BBC Radio 7, 13 December 2009
How do you adapt a classic film, whose story, performances and direction are so etched in the public consciousness that it becomes difficult to imagine anyone else doing it? This kind of question is clearly pertinent to the Ealing comedies of the late 1940s and early 1950s. Alexander Mackendrick's The Ladykillers (1955) was badly remade recently with Tom Hanks in the lead, proving beyond doubt that writers cannot simply update the plot and expect to create an entertaining piece. The same difficulties could also apply to Kind Hearts and Coronets (1949), Robert Hamer's black comedy in which Alec Guinness played multiple roles, and Dennis Price played the multiple murderer.

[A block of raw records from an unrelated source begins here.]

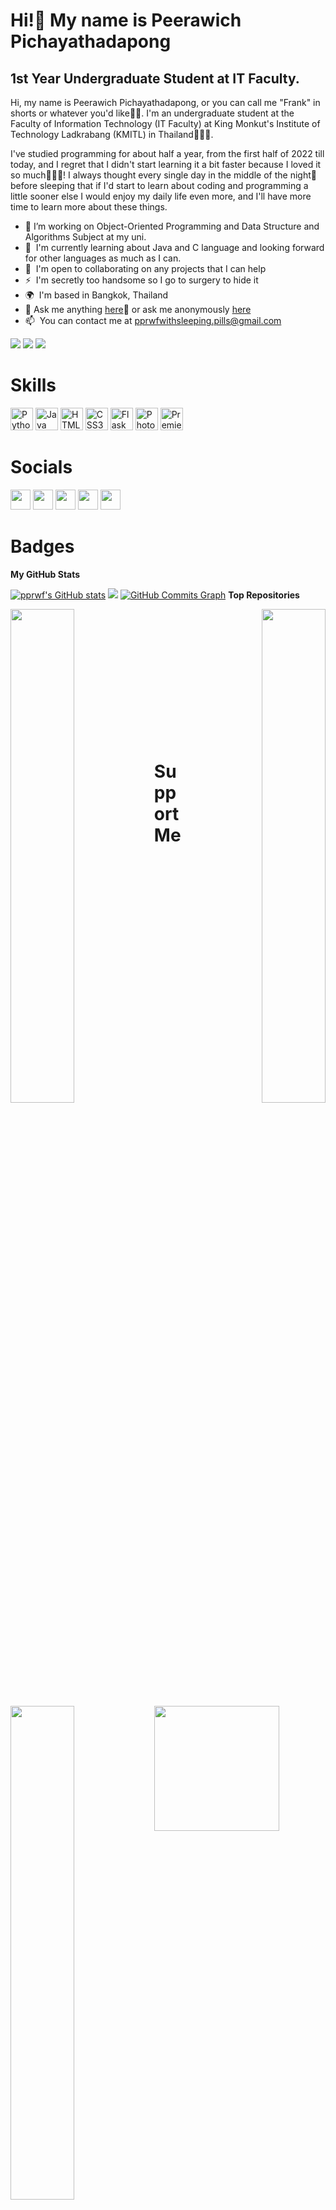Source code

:Hi!👋 My name is Peerawich Pichayathadapong
========================================================================================================================================

1st Year Undergraduate Student at IT Faculty.
--------------------

Hi, my name is Peerawich Pichayathadapong, or you can call me "Frank" in shorts or whatever you'd like🦭🦈.
I'm an undergraduate student at the Faculty of Information Technology (IT Faculty) at King Monkut's Institute of Technology Ladkrabang (KMITL) in Thailand🧑🏻‍💻.

I've studied programming for about half a year, from the first half of 2022 till today, and I regret that 
I didn't start learning it a bit faster because I loved it so much💖💘✨!
I always thought every single day in the middle of the night🌃 before sleeping that if I'd start to learn about coding and programming a little sooner else I would enjoy my daily life even more, and I'll have more time to learn more about these things.


*   🔭  I’m working on Object-Oriented Programming and Data Structure and Algorithms Subject at my uni.
*   🧠  I'm currently learning about Java and C language and looking forward for other languages as much as I can.
*   🤝  I'm open to collaborating on any projects that I can help
*   ⚡  I'm secretly too handsome so I go to surgery to hide it
*   🌍  I'm based in Bangkok, Thailand
*   💬  Ask me anything [here](https://ask.fm/askingpills)🙂 or ask me anonymously [here](ngl.link/_pprwf12228)
*   📫  You can contact me at [pprwfwithsleeping.pills@gmail.com](mailto:pprwfwithsleeping.pills@gmail.com)

<a href="https://www.github.com/pprwf" target="_blank" rel="noreferrer">
<img src="https://img.shields.io/github/followers/pprwf?logo=github&style=for-the-badge&color=0891b2&labelColor=1c1917" /></a>
<a href="https://www.twitter.com/relaxed_pills" target="_blank" rel="noreferrer">
<img src="https://img.shields.io/twitter/follow/relaxed_pills?logo=twitter&style=for-the-badge&color=0891b2&labelColor=1c1917" /></a>
<a href="https://www.twitch.tv/pprwf_" target="_blank" rel="noreferrer">
<img src="https://img.shields.io/twitch/status/pprwf_?logo=twitchsx&style=for-the-badge&color=0891b2&labelColor=1c1917&label=TWITCH+STATUS" /></a>

# Skills 
<p align="left">
<a href="https://www.python.org/" target="_blank" rel="noreferrer"><img src="https://raw.githubusercontent.com/danielcranney/readme-generator/main/public/icons/skills/python-colored.svg" width="36" height="36" alt="Python" /></a>
<a href="https://www.oracle.com/java/" target="_blank" rel="noreferrer"><img src="https://raw.githubusercontent.com/danielcranney/readme-generator/main/public/icons/skills/java-colored.svg" width="36" height="36" alt="Java" /></a>
<a href="https://developer.mozilla.org/en-US/docs/Glossary/HTML5" target="_blank" rel="noreferrer"><img src="https://raw.githubusercontent.com/danielcranney/readme-generator/main/public/icons/skills/html5-colored.svg" width="36" height="36" alt="HTML5" /></a>
<a href="https://www.w3.org/TR/CSS/#css" target="_blank" rel="noreferrer"><img src="https://raw.githubusercontent.com/danielcranney/readme-generator/main/public/icons/skills/css3-colored.svg" width="36" height="36" alt="CSS3" /></a>
<a href="https://flask.palletsprojects.com/en/2.0.x/" target="_blank" rel="noreferrer"><img src="https://raw.githubusercontent.com/danielcranney/readme-generator/main/public/icons/skills/flask-colored-dark.svg" width="36" height="36" alt="Flask" /></a>
<a href="https://www.adobe.com/uk/products/photoshop.html" target="_blank" rel="noreferrer"><img src="https://raw.githubusercontent.com/danielcranney/readme-generator/main/public/icons/skills/photoshop-colored-dark.svg" width="36" height="36" alt="Photoshop" /></a>
<a href="https://www.adobe.com/uk/products/premiere.html" target="_blank" rel="noreferrer"><img src="https://raw.githubusercontent.com/danielcranney/readme-generator/main/public/icons/skills/premierepro-colored-dark.svg" width="36" height="36" alt="Premiere Pro" /></a>
</p>

# Socials
<p align="left">
<a href="https://www.facebook.com/FrankPeerawichPichayathadapong" target="_blank" rel="noreferrer"><img src="https://raw.githubusercontent.com/danielcranney/readme-generator/main/public/icons/socials/facebook.svg" width="32" height="32" /></a>
<a href="https://www.github.com/pprwf" target="_blank" rel="noreferrer"><img src="https://raw.githubusercontent.com/danielcranney/readme-generator/main/public/icons/socials/github-dark.svg" width="32" height="32" /></a>
<a href="http://www.instagram.com/_pprwf" target="_blank" rel="noreferrer"><img src="https://raw.githubusercontent.com/danielcranney/readme-generator/main/public/icons/socials/instagram.svg" width="32" height="32" /></a>
<a href="https://www.twitter.com/relaxed_pills" target="_blank" rel="noreferrer"><img src="https://raw.githubusercontent.com/danielcranney/readme-generator/main/public/icons/socials/twitter.svg" width="32" height="32" /></a>
<a href="https://www.twitch.tv/pprwf_" target="_blank" rel="noreferrer"><img src="https://raw.githubusercontent.com/danielcranney/readme-generator/main/public/icons/socials/twitch.svg" width="32" height="32" /></a></p>

# Badges
<b>My GitHub Stats</b>

<a href="http://www.github.com/pprwf"><img src="https://github-readme-stats.vercel.app/api?username=pprwf&show_icons=true&hide=prs,issues,&count_private=true&title_color=0891b2&text_color=ffffff&icon_color=0891b2&bg_color=1c1917&hide_border=true&show_icons=true" alt="pprwf's GitHub stats" /></a>
<a href="http://www.github.com/pprwf"><img src="https://github-readme-streak-stats.herokuapp.com/?user=pprwf&stroke=ffffff&background=1c1917&ring=0891b2&fire=0891b2&currStreakNum=ffffff&currStreakLabel=0891b2&sideNums=ffffff&sideLabels=ffffff&dates=ffffff&hide_border=true" /></a>
<a href="http://www.github.com/pprwf"><img src="https://github-readme-activity-graph.cyclic.app/graph?username=pprwf&bg_color=1c1917&color=ffffff&line=0891b2&point=ffffff&area_color=1c1917&area=true&hide_border=true&custom_title=GitHub%20Commits%20Graph" alt="GitHub Commits Graph" /></a>
<b>Top Repositories</b><div width="100%" align="center"><a href="https://github.com/pprwf/OOP-Y1S2" align="left"><img align="left" width="45%" src="https://github-readme-stats.vercel.app/api/pin/?username=pprwf&repo=OOP-Y1S2&title_color=0891b2&text_color=ffffff&icon_color=0891b2&bg_color=1c1917&hide_border=true&locale=en" /></a><a href="https://github.com/pprwf/DSA-Y1S2" align="right"><img align="right" width="45%" src="https://github-readme-stats.vercel.app/api/pin/?username=pprwf&repo=DSA-Y1S2&title_color=0891b2&text_color=ffffff&icon_color=0891b2&bg_color=1c1917&hide_border=true&locale=en" /></a></div><br /><br /><br /><br /><br /><br /><br /><br /><br /><br /><br /><br /><div width="100%" align="center"><a href="https://github.com/pprwf/PSCP-Y1S1" align="left"><img align="left" width="45%" src="https://github-readme-stats.vercel.app/api/pin/?username=pprwf&repo=PSCP-Y1S1&title_color=0891b2&text_color=ffffff&icon_color=0891b2&bg_color=1c1917&hide_border=true&locale=en" /></a></div>

# Support Me
<a href="https://www.buymeacoffee.com/pprwf"><img src="https://cdn.buymeacoffee.com/buttons/v2/default-yellow.png" width="200" /></a>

Adapter Gilbert Travers-Thomas and director Andy Jordan understood the difficulties involved in creating a radio version, and wisely decided to stay close to the original script, even using some of the film's original music to recreate a period feel. Great care was taken in casting: Michael Kitchen played the Dennis Price role of Louis Mazzini as an innocent driven to commit murder by the indifference of his aristocratic family. As he gradually worked hjis way through the D'Ascoynes, he never lost his sang-froid: everything was done in a gentlemanly manner. The D'Ascoyne family was played by Harry Enfield, who obviously thoroughly enjoyed playing multiple roles. Enfield is not a chameleon like Guinness (i.e. someone who so thoroughly absorbs himself in specific roles that it is difficult to identify the 'real' person underneath); rather he is a talented actor/impressionist blessed with a considerable vocal range. To give the production a 1950s feel, Jordan cast David Lodge, veteran of the Rank Organization as well as the Carry On films as Inspector Burgoyne, and the late Michael Denison as the prosecuting counsel charged with cross-examining Louis Mazzini in court.

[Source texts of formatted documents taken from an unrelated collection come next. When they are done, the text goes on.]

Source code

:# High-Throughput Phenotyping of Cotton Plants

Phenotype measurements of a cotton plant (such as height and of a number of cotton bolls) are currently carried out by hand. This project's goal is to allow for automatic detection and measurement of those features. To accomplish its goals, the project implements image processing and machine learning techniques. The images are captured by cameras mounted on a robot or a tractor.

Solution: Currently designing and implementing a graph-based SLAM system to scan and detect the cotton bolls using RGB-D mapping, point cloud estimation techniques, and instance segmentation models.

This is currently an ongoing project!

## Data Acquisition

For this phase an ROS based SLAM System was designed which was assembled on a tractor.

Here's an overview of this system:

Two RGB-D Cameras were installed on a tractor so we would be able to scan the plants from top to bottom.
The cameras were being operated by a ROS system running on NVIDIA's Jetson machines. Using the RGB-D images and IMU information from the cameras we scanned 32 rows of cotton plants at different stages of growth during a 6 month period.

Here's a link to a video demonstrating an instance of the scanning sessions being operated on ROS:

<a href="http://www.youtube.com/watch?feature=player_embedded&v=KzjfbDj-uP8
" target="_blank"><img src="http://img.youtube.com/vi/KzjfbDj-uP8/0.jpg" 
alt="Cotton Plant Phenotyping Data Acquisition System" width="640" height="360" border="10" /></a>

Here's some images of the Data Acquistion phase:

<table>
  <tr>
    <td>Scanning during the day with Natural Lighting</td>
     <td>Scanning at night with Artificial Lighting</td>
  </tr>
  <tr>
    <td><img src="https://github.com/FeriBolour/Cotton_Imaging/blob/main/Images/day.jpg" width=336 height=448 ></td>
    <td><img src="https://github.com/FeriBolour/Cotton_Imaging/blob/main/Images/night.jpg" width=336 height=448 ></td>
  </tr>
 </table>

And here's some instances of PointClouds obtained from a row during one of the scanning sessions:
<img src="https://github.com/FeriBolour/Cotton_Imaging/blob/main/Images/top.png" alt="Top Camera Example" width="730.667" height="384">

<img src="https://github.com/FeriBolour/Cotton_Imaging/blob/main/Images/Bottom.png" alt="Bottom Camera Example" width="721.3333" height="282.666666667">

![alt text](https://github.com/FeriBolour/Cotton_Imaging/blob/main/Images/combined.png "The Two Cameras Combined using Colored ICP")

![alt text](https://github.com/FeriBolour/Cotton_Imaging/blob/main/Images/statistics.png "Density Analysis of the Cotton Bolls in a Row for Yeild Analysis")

Given the attention paid to the casting, was this production actually entertaining to listen to? I have to say yes: Hamer and Dighton's script is so good, so literate that it could work in any medium, while Jordan's direction - dividing the action into short scenes linked with snatches of music and appropriately macabre sound effects (a sinking ship, a burning shed\ a bullet fired from a pistol) - ensured that the pace never flagged. Kind Hearts and Coronets is one of those wish-fulfilling comedies, enabling Mazzini to do the kinds of things to his relatives that many of us have no doubt wished to do ourselves. Although the play (and film) has Mazzini brought to justice in the end (due no doubt to the censorship restrictions placed on British films in the late 1940s), we nonetheless admire his sheer gall in overcoming all obstacles in his dream to acceed to the dukedom.